**Information given**
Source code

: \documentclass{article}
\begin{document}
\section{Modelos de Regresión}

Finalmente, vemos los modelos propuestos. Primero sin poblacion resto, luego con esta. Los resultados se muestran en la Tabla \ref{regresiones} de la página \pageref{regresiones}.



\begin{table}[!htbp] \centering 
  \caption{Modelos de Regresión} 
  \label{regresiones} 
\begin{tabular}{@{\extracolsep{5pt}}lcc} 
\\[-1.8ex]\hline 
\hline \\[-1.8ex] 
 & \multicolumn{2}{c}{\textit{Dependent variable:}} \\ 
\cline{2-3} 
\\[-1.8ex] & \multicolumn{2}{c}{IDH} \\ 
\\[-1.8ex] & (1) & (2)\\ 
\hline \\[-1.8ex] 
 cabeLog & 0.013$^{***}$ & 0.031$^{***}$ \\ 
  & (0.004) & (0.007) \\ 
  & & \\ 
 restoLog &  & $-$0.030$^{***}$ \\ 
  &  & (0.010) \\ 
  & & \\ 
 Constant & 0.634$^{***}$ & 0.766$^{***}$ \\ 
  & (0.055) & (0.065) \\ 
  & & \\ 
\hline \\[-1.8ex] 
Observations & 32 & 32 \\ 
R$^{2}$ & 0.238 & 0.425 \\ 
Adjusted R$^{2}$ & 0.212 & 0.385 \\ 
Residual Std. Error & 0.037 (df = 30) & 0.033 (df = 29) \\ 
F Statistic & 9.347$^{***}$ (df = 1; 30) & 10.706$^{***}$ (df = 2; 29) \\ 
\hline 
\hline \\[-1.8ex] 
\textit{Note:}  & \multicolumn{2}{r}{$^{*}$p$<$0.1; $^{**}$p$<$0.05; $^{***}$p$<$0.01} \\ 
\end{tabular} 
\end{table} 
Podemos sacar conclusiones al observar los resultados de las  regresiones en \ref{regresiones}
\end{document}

**What needs to be done**
Output the full listing above word for word.

**The completed task**
Source code

: \documentclass{article}
\begin{document}
\section{Modelos de Regresión}

Finalmente, vemos los modelos propuestos. Primero sin poblacion resto, luego con esta. Los resultados se muestran en la Tabla \ref{regresiones} de la página \pageref{regresiones}.



\begin{table}[!htbp] \centering 
  \caption{Modelos de Regresión} 
  \label{regresiones} 
\begin{tabular}{@{\extracolsep{5pt}}lcc} 
\\[-1.8ex]\hline 
\hline \\[-1.8ex] 
 & \multicolumn{2}{c}{\textit{Dependent variable:}} \\ 
\cline{2-3} 
\\[-1.8ex] & \multicolumn{2}{c}{IDH} \\ 
\\[-1.8ex] & (1) & (2)\\ 
\hline \\[-1.8ex] 
 cabeLog & 0.013$^{***}$ & 0.031$^{***}$ \\ 
  & (0.004) & (0.007) \\ 
  & & \\ 
 restoLog &  & $-$0.030$^{***}$ \\ 
  &  & (0.010) \\ 
  & & \\ 
 Constant & 0.634$^{***}$ & 0.766$^{***}$ \\ 
  & (0.055) & (0.065) \\ 
  & & \\ 
\hline \\[-1.8ex] 
Observations & 32 & 32 \\ 
R$^{2}$ & 0.238 & 0.425 \\ 
Adjusted R$^{2}$ & 0.212 & 0.385 \\ 
Residual Std. Error & 0.037 (df = 30) & 0.033 (df = 29) \\ 
F Statistic & 9.347$^{***}$ (df = 1; 30) & 10.706$^{***}$ (df = 2; 29) \\ 
\hline 
\hline \\[-1.8ex] 
\textit{Note:}  & \multicolumn{2}{r}{$^{*}$p$<$0.1; $^{**}$p$<$0.05; $^{***}$p$<$0.01} \\ 
\end{tabular} 
\end{table} 
Podemos sacar conclusiones al observar los resultados de las  regresiones en \ref{regresiones}
\end{document}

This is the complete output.